5. "Maryland and South Carolina had joined in the Declaration of Independence without any crying grievances of their own." - Fiske's Critical Period, etc., page 92.

6. In an address to the people of Pennsylvania, James Wilson, one of the delegates from that State, said: "When the measure (the Declaration of Independence) began to be an object of contem­plation in Congress, the delegates of Pennsylvania were expressly restricted from consenting to it. My uniform language in Congress was, that I never would vote for it, contrary to my instructions. I went further, and declared that I never would vote for it, without your authority.... When your authority was communicated by the conference of Committees from the several counties of the State. I then stood upon very different grounds: I declared so in Congress. I spoke and voted for the measure."

7. It appears that the delegates from Delaware and South Carolina had no positive instructions, but were permitted to exercise their own judgment in emergencies like this. Those from South Caro­lina, it is probable, were hurried into harmony by Sir Henry Clinton's invasion of their State. It has been said by respectable au­thorities that the course of these as well as of other delegates was determined by the repulse (June 28) of Sir Henry's army and Sir Peter Parker's fleet; but it is not probable that news could have gone from Charleston to Philadelphia in six days.

8. Thus "affecting local allegiance" nearly a twelvemonth before the date of the Declaration of Independence. "They" (the commit­tees of the counties), says Wheeler "had a test oath to which all persons had to subscribe, which was paramount to the oath of alle giance to the English Crown.''' - Wheeler, Series I, Chapter IX.

9. This was passed on the 12th of April, 28 days before the Continental Congress advised the Colonies to adopt Constitutions!

10. One of the most glaring non-sequiturs in all the writings of the consolidationists occurs on page 525 of Bancroft's fourth volume, as follows: "On the 24th (June) Congress 'resolved that all persons abiding within any of the united Colonies, and deriving protection from its laws, owe allegiance to the said laws, and are members of such Colony'; and it charged the guilt of treason upon 'all members of any of the united Colonies who should be adherent to the King of Great Britain. giving to him aid and comfort.' The fellow-subjects of one king became fellow-lieges of one republic. They all had one law of citizenship and one law of treason."

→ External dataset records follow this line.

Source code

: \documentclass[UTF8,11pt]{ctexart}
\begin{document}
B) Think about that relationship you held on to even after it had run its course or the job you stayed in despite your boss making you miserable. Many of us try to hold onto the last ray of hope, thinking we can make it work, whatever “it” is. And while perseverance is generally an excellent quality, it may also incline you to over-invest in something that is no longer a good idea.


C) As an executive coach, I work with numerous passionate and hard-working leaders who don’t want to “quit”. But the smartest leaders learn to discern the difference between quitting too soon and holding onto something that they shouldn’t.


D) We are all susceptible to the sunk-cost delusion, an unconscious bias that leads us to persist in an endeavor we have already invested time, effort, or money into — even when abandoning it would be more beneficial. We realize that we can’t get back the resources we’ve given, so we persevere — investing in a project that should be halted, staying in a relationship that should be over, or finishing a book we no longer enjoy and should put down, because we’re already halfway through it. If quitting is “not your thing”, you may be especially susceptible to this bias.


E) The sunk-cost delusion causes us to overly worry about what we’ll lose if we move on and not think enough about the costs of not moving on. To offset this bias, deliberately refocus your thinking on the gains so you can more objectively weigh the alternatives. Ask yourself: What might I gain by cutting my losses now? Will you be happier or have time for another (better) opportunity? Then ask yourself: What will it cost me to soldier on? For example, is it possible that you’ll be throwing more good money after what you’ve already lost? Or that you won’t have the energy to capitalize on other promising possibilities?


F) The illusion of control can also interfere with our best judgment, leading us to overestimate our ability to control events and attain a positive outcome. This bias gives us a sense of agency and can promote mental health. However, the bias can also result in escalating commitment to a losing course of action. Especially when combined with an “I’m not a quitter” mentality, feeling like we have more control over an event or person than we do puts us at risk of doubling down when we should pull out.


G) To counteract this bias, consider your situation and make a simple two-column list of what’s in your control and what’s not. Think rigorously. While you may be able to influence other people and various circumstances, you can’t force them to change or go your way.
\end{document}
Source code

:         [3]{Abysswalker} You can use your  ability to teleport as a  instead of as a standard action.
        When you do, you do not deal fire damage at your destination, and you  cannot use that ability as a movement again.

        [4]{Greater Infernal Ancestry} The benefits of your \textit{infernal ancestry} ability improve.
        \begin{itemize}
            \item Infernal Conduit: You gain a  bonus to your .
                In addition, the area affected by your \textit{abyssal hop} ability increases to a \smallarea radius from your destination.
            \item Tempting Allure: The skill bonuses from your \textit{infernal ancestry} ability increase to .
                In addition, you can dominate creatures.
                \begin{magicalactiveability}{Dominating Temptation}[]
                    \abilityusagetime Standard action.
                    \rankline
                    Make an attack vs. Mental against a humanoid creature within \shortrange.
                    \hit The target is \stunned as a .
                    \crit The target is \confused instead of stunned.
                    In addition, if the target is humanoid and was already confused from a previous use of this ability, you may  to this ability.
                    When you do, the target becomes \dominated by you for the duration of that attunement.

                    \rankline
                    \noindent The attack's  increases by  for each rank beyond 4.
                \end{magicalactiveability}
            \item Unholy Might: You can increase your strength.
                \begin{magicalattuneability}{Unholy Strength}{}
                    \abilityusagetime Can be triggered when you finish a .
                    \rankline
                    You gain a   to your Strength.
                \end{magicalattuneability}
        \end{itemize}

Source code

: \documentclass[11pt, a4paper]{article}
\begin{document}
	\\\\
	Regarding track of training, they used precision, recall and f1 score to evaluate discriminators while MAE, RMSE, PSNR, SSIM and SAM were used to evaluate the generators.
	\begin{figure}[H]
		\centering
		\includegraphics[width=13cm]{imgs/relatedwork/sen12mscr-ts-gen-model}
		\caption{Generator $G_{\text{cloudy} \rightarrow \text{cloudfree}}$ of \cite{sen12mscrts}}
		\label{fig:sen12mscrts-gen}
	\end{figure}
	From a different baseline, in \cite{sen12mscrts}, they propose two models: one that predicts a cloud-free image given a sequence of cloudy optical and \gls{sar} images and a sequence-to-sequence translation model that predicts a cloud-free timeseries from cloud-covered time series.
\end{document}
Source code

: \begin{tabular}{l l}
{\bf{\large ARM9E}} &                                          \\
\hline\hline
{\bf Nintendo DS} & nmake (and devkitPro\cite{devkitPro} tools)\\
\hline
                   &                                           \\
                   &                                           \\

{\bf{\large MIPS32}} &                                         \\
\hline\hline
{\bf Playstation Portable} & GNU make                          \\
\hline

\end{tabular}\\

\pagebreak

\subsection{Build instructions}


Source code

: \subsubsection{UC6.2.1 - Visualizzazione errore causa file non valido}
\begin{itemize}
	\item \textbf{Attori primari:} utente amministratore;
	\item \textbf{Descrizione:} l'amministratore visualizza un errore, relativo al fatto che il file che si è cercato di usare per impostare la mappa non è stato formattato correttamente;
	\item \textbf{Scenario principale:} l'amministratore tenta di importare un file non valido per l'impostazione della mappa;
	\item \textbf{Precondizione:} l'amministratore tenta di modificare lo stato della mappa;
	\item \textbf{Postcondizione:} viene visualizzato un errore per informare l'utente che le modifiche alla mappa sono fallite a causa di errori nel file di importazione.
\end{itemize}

11. Curtis's Life of Webster, Volume II, pages 518-519.

12. See Note F.

13. The consolidationists at an early date (Mr. Webster, e. g., at the laying of the Corner Stone of the Bunker Hill Monument, on June 17, 1825) substituted "over" for "between," and to-day very few people have the courage to deny that the Government is "over" the States.

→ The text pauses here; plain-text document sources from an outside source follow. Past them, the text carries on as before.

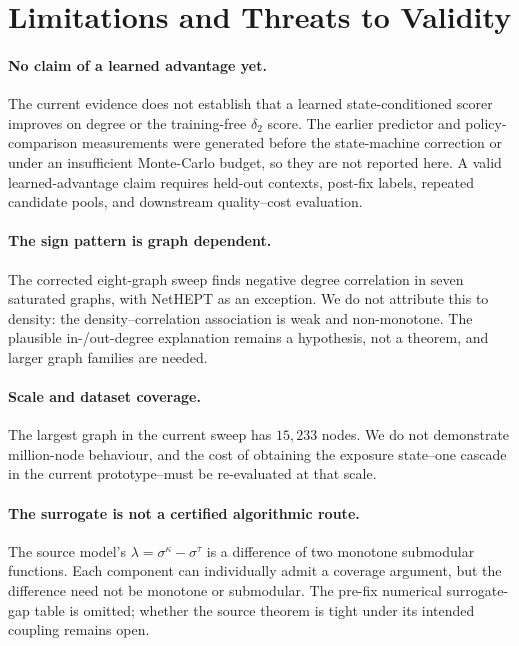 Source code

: \section{Limitations and Threats to Validity}
\label{sec:limitations}

\paragraph{No claim of a learned advantage yet.}
The current evidence does not establish that a learned state-conditioned scorer improves on degree
or the training-free $\delta_2$ score.  The earlier predictor and policy-comparison measurements
were generated before the state-machine correction or under an insufficient Monte-Carlo budget,
so they are not reported here.  A valid learned-advantage claim requires held-out contexts,
post-fix labels, repeated candidate pools, and downstream quality--cost evaluation.

\paragraph{The sign pattern is graph dependent.}
The corrected eight-graph sweep finds negative degree correlation in seven saturated graphs, with
NetHEPT as an exception.  We do not attribute this to density: the density--correlation
association is weak and non-monotone.  The plausible in-/out-degree explanation remains a
hypothesis, not a theorem, and larger graph families are needed.

\paragraph{Scale and dataset coverage.}
The largest graph in the current sweep has $15{,}233$ nodes.  We do not demonstrate million-node
behaviour, and the cost of obtaining the exposure state--one cascade in the current prototype--must
be re-evaluated at that scale.

\paragraph{The surrogate is not a certified algorithmic route.}
The source model's $\lambda=\sigma^\kappa-\sigma^\tau$ is a difference of two monotone
submodular functions.  Each component can individually admit a coverage argument, but the
difference need not be monotone or submodular.  The pre-fix numerical surrogate-gap table is
omitted; whether the source theorem is tight under its intended coupling remains open.

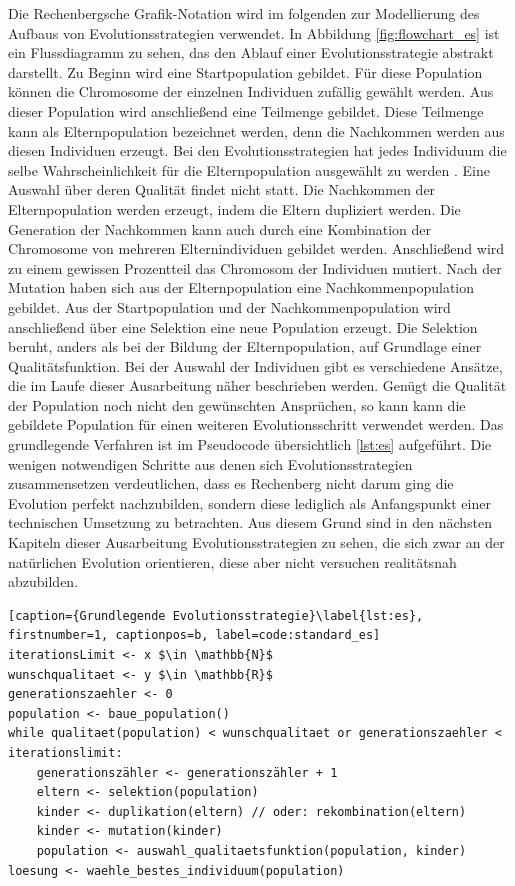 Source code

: Die Rechenbergsche Grafik-Notation wird im folgenden zur Modellierung des Aufbaus von Evolutionsstrategien verwendet. In Abbildung \ref{fig:flowchart_es} ist ein Flussdiagramm zu sehen, das den Ablauf einer Evolutionsstrategie abstrakt darstellt.
Zu Beginn wird eine Startpopulation gebildet. Für diese Population können die Chromosome der einzelnen Individuen zufällig gewählt werden. Aus dieser Population wird anschließend eine Teilmenge gebildet. Diese Teilmenge kann als Elternpopulation bezeichnet werden, denn die Nachkommen werden aus diesen Individuen erzeugt. Bei den Evolutionsstrategien hat jedes Individuum die selbe Wahrscheinlichkeit für die Elternpopulation ausgewählt zu werden \cite[S.220]{schoeneburg}. Eine Auswahl über deren Qualität findet nicht statt. Die Nachkommen der Elternpopulation werden erzeugt, indem die Eltern dupliziert werden. Die Generation der Nachkommen kann auch durch eine Kombination der Chromosome von mehreren Elternindividuen gebildet werden. Anschließend wird zu einem gewissen Prozentteil das Chromosom der Individuen mutiert. 
Nach der Mutation haben sich aus der Elternpopulation eine Nachkommenpopulation gebildet. Aus der Startpopulation und der Nachkommenpopulation wird anschließend über eine Selektion eine neue Population erzeugt. Die Selektion beruht, anders als bei der Bildung der Elternpopulation, auf Grundlage einer Qualitätsfunktion.
Bei der Auswahl der Individuen gibt es verschiedene Ansätze, die im Laufe dieser Ausarbeitung näher beschrieben werden. Genügt die Qualität der Population noch nicht den gewünschten Ansprüchen, so kann kann die gebildete Population für einen weiteren Evolutionsschritt verwendet werden.
Das grundlegende Verfahren ist im Pseudocode übersichtlich \ref{lst:es} aufgeführt. Die wenigen notwendigen Schritte aus denen sich Evolutionsstrategien zusammensetzen verdeutlichen, dass es Rechenberg nicht darum ging die Evolution perfekt nachzubilden, sondern diese lediglich als Anfangspunkt einer technischen Umsetzung zu betrachten. Aus diesem Grund sind in den nächsten Kapiteln dieser Ausarbeitung Evolutionsstrategien zu sehen, die sich zwar an der natürlichen Evolution orientieren, diese aber nicht versuchen realitätsnah abzubilden.
\begin{lstlisting}[caption={Grundlegende Evolutionsstrategie}\label{lst:es}, firstnumber=1, captionpos=b, label=code:standard_es]
iterationsLimit <- x $\in \mathbb{N}$
wunschqualitaet <- y $\in \mathbb{R}$
generationszaehler <- 0
population <- baue_population()
while qualitaet(population) < wunschqualitaet or generationszaehler < iterationslimit:
	generationszähler <- generationszähler + 1
	eltern <- selektion(population)
	kinder <- duplikation(eltern) // oder: rekombination(eltern)
	kinder <- mutation(kinder)
	population <- auswahl_qualitaetsfunktion(population, kinder)
loesung <- waehle_bestes_individuum(population)
\end{lstlisting}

14. This word "commonwealth" was substituted by the Puritans of England for "kingdom," being the English equivalent for the Latin Respublica; and the change was made because there was a change in the source of political power, the freedom, sovereignty and inde­pendence of England not being affected. Thence it was imported into these Colonies in 1776, and adopted by some of them. It was a specific title, while "State" was general; but both, in political no­menclature, implied nothing less than absolute autonomy.


NOTE F.

The flag of the United States preserves the truth as to the "one people" doctrine. On June 14, 1777, the Congress which submitted the Articles to the States, passed this resolution: "That the flag of the thirteen United States be thirteen stripes, alternate red and white, with thirteen stars, white in a blue field, representing a new Constellation." Afterwards the stars in the "new constellation" were increased as new States were added to the Union, the first act of the Congress presiding for such increase being passed April 4, 1818.

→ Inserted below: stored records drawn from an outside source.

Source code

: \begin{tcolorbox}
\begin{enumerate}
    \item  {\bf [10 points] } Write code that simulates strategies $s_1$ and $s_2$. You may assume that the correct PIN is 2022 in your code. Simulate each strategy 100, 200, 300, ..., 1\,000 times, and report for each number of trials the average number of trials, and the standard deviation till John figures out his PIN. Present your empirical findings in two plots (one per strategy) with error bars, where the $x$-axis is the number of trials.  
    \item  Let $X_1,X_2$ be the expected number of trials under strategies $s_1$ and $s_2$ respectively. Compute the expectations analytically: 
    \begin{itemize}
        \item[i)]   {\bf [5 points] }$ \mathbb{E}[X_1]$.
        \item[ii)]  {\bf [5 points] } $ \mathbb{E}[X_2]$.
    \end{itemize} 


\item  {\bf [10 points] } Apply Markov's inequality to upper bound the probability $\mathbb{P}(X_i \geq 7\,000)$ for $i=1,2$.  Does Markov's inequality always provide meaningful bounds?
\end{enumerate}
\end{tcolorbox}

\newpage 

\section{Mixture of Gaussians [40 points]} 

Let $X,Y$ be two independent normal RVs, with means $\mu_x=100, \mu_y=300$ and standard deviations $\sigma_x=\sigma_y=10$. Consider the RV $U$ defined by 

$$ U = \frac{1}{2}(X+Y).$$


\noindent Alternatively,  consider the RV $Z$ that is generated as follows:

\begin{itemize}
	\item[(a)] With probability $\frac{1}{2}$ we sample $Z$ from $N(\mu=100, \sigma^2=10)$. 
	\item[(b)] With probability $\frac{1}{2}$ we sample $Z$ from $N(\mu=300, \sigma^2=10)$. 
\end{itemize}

It was a union of separate and sovereign States, bound together by the ties of mutual interest and for mutual defense, the same ties which bound them under the Articles and under the Constitution. Such was the significance of the flag in the beginning, and nothing has happened since to impart any other significance to it. If this is not true, the stars should have been long ago removed from it and the population of the "Nation" substituted for them, the thirteen stripes remaining to remind us of the time when the United States "were."